Now, here we are. No spotting for two weeks. Baby bump on its way. And a big sigh of relief that I’m out of the first trimester. Oye. And yet, I still find that I’m bracing myself at each appointment. What if they find something THIS time? What about THIS time? So far, God has answered our prayers and the baby continues to thrive. But at this rate, I just want to have a calm and boring pregnancy from here on out. Is that too much to ask? Maybe it is. But, at the moment, I’m too freaked out to exercise (plus the midwife suggested I stop), Dave has to lift even slightly heavy things for me, we are most assuredly not having sex (see pelvic rest) and all in all I’m feeling like a frail, fat butterfly rather than the hardy, fertile mountain lioness I was hoping to embody during my pregnancy. I imagined myself out in the garden, hoeing the dirt and wiping the sweat from my brow with my huge belly shining in the sun. I imagined being super productive rather than laying in bed all day or complaining of hip pain after a short walk.

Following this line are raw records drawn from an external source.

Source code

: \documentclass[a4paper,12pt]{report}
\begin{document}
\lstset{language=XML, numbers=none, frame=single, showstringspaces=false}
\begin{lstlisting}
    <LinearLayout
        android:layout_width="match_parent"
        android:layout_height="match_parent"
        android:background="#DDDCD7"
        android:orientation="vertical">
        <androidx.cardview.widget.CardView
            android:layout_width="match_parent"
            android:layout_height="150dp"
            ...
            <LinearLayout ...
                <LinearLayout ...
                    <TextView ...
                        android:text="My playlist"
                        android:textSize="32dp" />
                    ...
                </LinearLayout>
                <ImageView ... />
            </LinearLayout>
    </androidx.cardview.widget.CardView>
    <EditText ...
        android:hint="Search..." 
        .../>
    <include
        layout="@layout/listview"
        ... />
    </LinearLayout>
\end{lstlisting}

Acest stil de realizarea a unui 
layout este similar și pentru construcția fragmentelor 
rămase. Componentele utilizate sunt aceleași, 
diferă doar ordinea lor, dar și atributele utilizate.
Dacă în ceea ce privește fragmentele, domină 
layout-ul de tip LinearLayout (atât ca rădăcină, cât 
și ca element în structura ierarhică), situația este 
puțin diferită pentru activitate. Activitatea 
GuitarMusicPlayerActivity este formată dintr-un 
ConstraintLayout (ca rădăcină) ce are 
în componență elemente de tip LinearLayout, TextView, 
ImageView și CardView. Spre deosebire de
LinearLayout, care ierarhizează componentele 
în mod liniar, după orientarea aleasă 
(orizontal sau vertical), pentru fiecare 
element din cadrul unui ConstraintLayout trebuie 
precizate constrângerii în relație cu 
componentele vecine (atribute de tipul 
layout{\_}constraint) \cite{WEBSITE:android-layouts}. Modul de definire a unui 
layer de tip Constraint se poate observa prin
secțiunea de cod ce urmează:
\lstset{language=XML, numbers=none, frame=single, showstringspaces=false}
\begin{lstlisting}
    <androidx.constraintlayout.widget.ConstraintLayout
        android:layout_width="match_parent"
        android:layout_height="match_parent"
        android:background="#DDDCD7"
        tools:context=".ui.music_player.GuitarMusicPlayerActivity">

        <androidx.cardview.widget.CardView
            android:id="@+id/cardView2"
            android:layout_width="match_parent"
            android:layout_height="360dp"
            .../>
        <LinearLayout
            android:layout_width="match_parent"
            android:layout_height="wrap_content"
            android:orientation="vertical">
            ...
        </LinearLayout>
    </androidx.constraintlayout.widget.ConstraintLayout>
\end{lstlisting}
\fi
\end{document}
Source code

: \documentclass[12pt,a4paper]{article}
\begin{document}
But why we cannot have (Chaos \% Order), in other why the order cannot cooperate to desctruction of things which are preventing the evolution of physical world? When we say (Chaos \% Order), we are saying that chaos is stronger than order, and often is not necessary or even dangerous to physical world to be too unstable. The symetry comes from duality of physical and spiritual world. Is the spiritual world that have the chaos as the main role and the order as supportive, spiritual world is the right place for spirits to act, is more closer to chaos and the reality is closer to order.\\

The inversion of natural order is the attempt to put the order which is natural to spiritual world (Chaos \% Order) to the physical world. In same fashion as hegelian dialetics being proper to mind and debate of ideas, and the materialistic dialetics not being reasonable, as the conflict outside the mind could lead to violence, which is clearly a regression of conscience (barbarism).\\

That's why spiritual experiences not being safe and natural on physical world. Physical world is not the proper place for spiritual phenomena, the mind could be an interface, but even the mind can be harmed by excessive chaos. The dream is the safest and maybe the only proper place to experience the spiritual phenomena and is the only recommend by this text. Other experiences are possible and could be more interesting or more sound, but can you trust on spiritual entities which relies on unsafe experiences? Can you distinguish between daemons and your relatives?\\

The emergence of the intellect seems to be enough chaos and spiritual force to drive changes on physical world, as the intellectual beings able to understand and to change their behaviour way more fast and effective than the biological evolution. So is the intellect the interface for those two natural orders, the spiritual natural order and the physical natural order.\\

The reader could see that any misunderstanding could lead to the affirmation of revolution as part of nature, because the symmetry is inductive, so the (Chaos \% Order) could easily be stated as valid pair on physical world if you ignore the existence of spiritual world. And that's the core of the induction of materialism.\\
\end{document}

I imagined my life wouldn’t change all that much until the babe came. But, I guess, I’m getting a good early lesson in the fact that babies disrupt your life in major ways, and because you love them, desire a good and enriched life and hope that they will thrive under your care, you do whatever it takes to ensure their health and well being, even if that means sitting on your ass most of the day, or sleeping on your left side at night even if it means you’ll never fall asleep, or avoiding the cold cut sub you’ve been craving like  an addict craves crack. And eventually this will mean waking up every three hours to feed the baby from my very body, walking the baby up and down the hall as it cries inconsolably, enduring countless nights of sleeplessness and countless days of broken engagements as your baby calls the shots (at least in those first months). Perhaps I should be thankful that this lesson in life-interrupting is coming early, though to be frank, I was hoping for a few more months off before mommyhood begins. But I would not take any of it back for the world.  This little, squirming life inside me is a gift to be nurtured and brought into being, in whatever way God sees fit. And for that joyful mystery, I say thank you, Lord, thank you.